What this task involves:
Among the records that follow, find each line holding the word "interfaces" and copy it.

Input data:
== Segment start ==
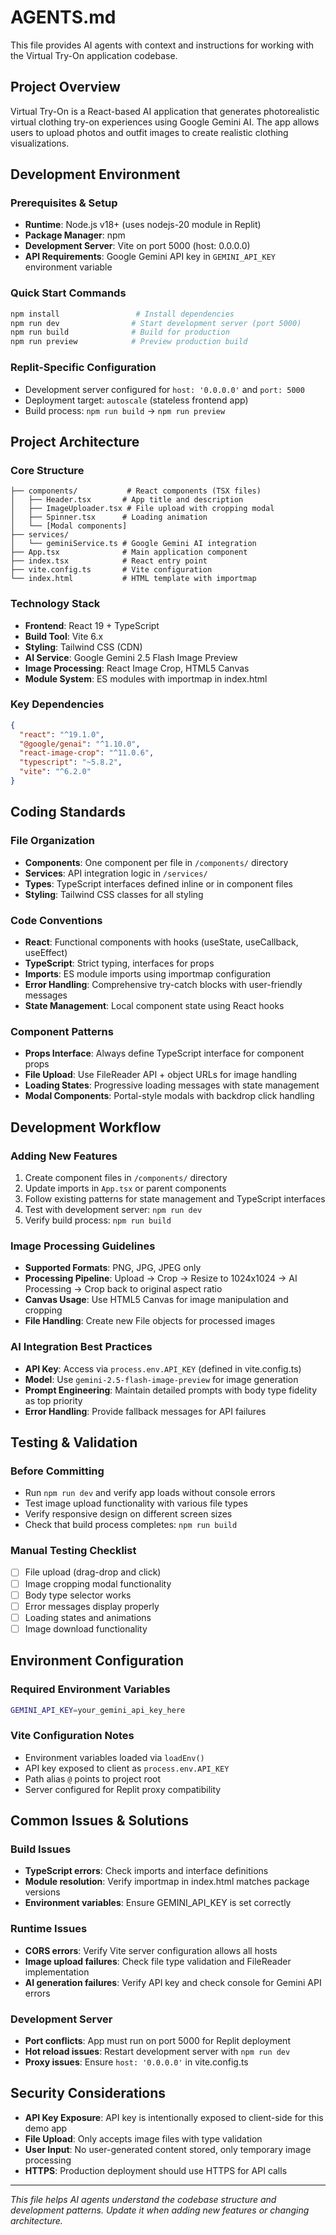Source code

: # AGENTS.md

This file provides AI agents with context and instructions for working with the Virtual Try-On application codebase.

## Project Overview

Virtual Try-On is a React-based AI application that generates photorealistic virtual clothing try-on experiences using Google Gemini AI. The app allows users to upload photos and outfit images to create realistic clothing visualizations.

## Development Environment

### Prerequisites & Setup
- **Runtime**: Node.js v18+ (uses nodejs-20 module in Replit)
- **Package Manager**: npm 
- **Development Server**: Vite on port 5000 (host: 0.0.0.0)
- **API Requirements**: Google Gemini API key in `GEMINI_API_KEY` environment variable

### Quick Start Commands
```bash
npm install                 # Install dependencies
npm run dev                # Start development server (port 5000)
npm run build              # Build for production
npm run preview            # Preview production build
```

### Replit-Specific Configuration
- Development server configured for `host: '0.0.0.0'` and `port: 5000`
- Deployment target: `autoscale` (stateless frontend app)
- Build process: `npm run build` → `npm run preview`

## Project Architecture

### Core Structure
```
├── components/           # React components (TSX files)
│   ├── Header.tsx       # App title and description
│   ├── ImageUploader.tsx # File upload with cropping modal
│   ├── Spinner.tsx      # Loading animation
│   └── [Modal components]
├── services/
│   └── geminiService.ts # Google Gemini AI integration
├── App.tsx              # Main application component
├── index.tsx            # React entry point
├── vite.config.ts       # Vite configuration
└── index.html           # HTML template with importmap
```

### Technology Stack
- **Frontend**: React 19 + TypeScript
- **Build Tool**: Vite 6.x
- **Styling**: Tailwind CSS (CDN)
- **AI Service**: Google Gemini 2.5 Flash Image Preview
- **Image Processing**: React Image Crop, HTML5 Canvas
- **Module System**: ES modules with importmap in index.html

### Key Dependencies
```json
{
  "react": "^19.1.0",
  "@google/genai": "^1.10.0", 
  "react-image-crop": "^11.0.6",
  "typescript": "~5.8.2",
  "vite": "^6.2.0"
}
```

## Coding Standards

### File Organization
- **Components**: One component per file in `/components/` directory
- **Services**: API integration logic in `/services/`
- **Types**: TypeScript interfaces defined inline or in component files
- **Styling**: Tailwind CSS classes for all styling

### Code Conventions
- **React**: Functional components with hooks (useState, useCallback, useEffect)
- **TypeScript**: Strict typing, interfaces for props
- **Imports**: ES module imports using importmap configuration
- **Error Handling**: Comprehensive try-catch blocks with user-friendly messages
- **State Management**: Local component state using React hooks

### Component Patterns
- **Props Interface**: Always define TypeScript interface for component props
- **File Upload**: Use FileReader API + object URLs for image handling
- **Loading States**: Progressive loading messages with state management
- **Modal Components**: Portal-style modals with backdrop click handling

## Development Workflow

### Adding New Features
1. Create component files in `/components/` directory
2. Update imports in `App.tsx` or parent components
3. Follow existing patterns for state management and TypeScript interfaces
4. Test with development server: `npm run dev`
5. Verify build process: `npm run build`

### Image Processing Guidelines
- **Supported Formats**: PNG, JPG, JPEG only
- **Processing Pipeline**: Upload → Crop → Resize to 1024x1024 → AI Processing → Crop back to original aspect ratio
- **Canvas Usage**: Use HTML5 Canvas for image manipulation and cropping
- **File Handling**: Create new File objects for processed images

### AI Integration Best Practices
- **API Key**: Access via `process.env.API_KEY` (defined in vite.config.ts)
- **Model**: Use `gemini-2.5-flash-image-preview` for image generation
- **Prompt Engineering**: Maintain detailed prompts with body type fidelity as top priority
- **Error Handling**: Provide fallback messages for API failures

## Testing & Validation

### Before Committing
- Run `npm run dev` and verify app loads without console errors
- Test image upload functionality with various file types
- Verify responsive design on different screen sizes
- Check that build process completes: `npm run build`

### Manual Testing Checklist
- [ ] File upload (drag-drop and click)
- [ ] Image cropping modal functionality
- [ ] Body type selector works
- [ ] Error messages display properly
- [ ] Loading states and animations
- [ ] Image download functionality

## Environment Configuration

### Required Environment Variables
```bash
GEMINI_API_KEY=your_gemini_api_key_here
```

### Vite Configuration Notes
- Environment variables loaded via `loadEnv()`
- API key exposed to client as `process.env.API_KEY`
- Path alias `@` points to project root
- Server configured for Replit proxy compatibility

## Common Issues & Solutions

### Build Issues
- **TypeScript errors**: Check imports and interface definitions
- **Module resolution**: Verify importmap in index.html matches package versions
- **Environment variables**: Ensure GEMINI_API_KEY is set correctly

### Runtime Issues  
- **CORS errors**: Verify Vite server configuration allows all hosts
- **Image upload failures**: Check file type validation and FileReader implementation
- **AI generation failures**: Verify API key and check console for Gemini API errors

### Development Server
- **Port conflicts**: App must run on port 5000 for Replit deployment
- **Hot reload issues**: Restart development server with `npm run dev`
- **Proxy issues**: Ensure `host: '0.0.0.0'` in vite.config.ts

## Security Considerations

- **API Key Exposure**: API key is intentionally exposed to client-side for this demo app
- **File Upload**: Only accepts image files with type validation
- **User Input**: No user-generated content stored, only temporary image processing
- **HTTPS**: Production deployment should use HTTPS for API calls

---

*This file helps AI agents understand the codebase structure and development patterns. Update it when adding new features or changing architecture.*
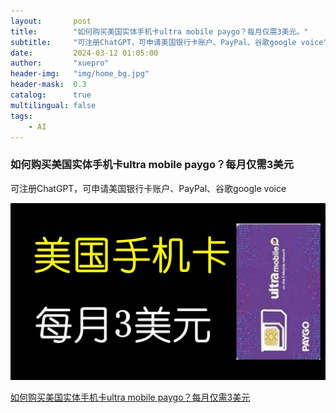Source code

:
 ```yaml
---
layout:       post
title:        "如何购买美国实体手机卡ultra mobile paygo？每月仅需3美元。"
subtitle:     "可注册ChatGPT，可申请美国银行卡账户、PayPal、谷歌google voice"
date:         2024-03-12 01:05:00
author:       "xuepro"
header-img:   "img/home_bg.jpg"
header-mask:  0.3
catalog:      true
multilingual: false
tags:
    - AI
--- 
```


### 如何购买美国实体手机卡ultra mobile paygo？每月仅需3美元

可注册ChatGPT，可申请美国银行卡账户、PayPal、谷歌google voice

![](../yt_imgs/ultrapaygo.jpg)

[如何购买美国实体手机卡ultra mobile paygo？每月仅需3美元](https://www.youtube.com/watch?v=5MsjrP36eTY)
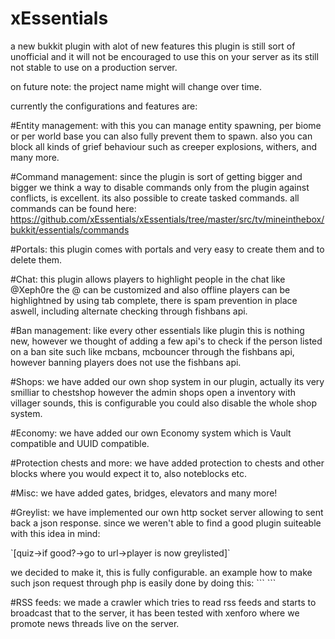 <h1>xEssentials</h1>

a new bukkit plugin with alot of new features this plugin is still sort of unofficial and it will not be encouraged to use this on your server as its still not stable to use on a production server.

on future note: the project name might will change over time.

currently the configurations and features are:

#Entity management:
with this you can manage entity spawning, per biome or per world base you can also fully prevent them to spawn.
also you can block all kinds of grief behaviour such as creeper explosions, withers, and many more. 

#Command management: 
since the plugin is sort of getting bigger and bigger we think a way to disable commands only from the plugin against conflicts, is excellent.
its also possible to create tasked commands.
all commands can be found here: https://github.com/xEssentials/xEssentials/tree/master/src/tv/mineinthebox/bukkit/essentials/commands

#Portals:
this plugin comes with portals and very easy to create them and to delete them.

#Chat:
this plugin allows players to highlight people in the chat like @Xeph0re the @ can be customized and also offline players can be
highlightned by using tab complete, there is spam prevention in place aswell, including alternate checking through fishbans api.

#Ban management:
like every other essentials like plugin this is nothing new, however we thought of adding a few api's to check if the person listed
on a ban site such like mcbans, mcbouncer through the fishbans api, however banning players does not use the fishbans api.

#Shops:
we have added our own shop system in our plugin, actually its very smilliar to chestshop however the admin shops open a inventory
with villager sounds, this is configurable you could also disable the whole shop system.

#Economy:
we have added our own Economy system which is Vault compatible and UUID compatible.

#Protection chests and more:
we have added protection to chests and other blocks where you would expect it to, also noteblocks etc.

#Misc:
we have added gates, bridges, elevators and many more!

#Greylist:
we have implemented our own http socket server allowing to sent back a json response.
since we weren't able to find a good plugin suiteable with this idea in mind:
<p>`[quiz->if good?->go to url->player is now greylisted]`</p>
we decided to make it, this is fully configurable.
an example how to make such json request through php is easily done by doing this:
```
	 <?php
		$string = file_get_contents("http://127.0.0.1:8001/adduser/Xeph0re"); <- this is the minecraft server
		$json = json_decode($string, true);
		$args = $json\["xEssentials"\]\["response"\]; <- remove backslashes here eclipse erroring this out.
		if($args == "success") {
			echo "player has been promoted";
		} else if($args == "greylisted") {
			echo "player already is greylisted";
		} else if($args == "notexist") {
			echo "player has never played before";
		}
	?>
```

#RSS feeds:
we made a crawler which tries to read rss feeds and starts to broadcast that to the server, it has been tested with xenforo where we promote news threads live on the server.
== Segment end ==
Result:
- **Types**: TypeScript interfaces defined inline or in component files
- **TypeScript**: Strict typing, interfaces for props
3. Follow existing patterns for state management and TypeScript interfaces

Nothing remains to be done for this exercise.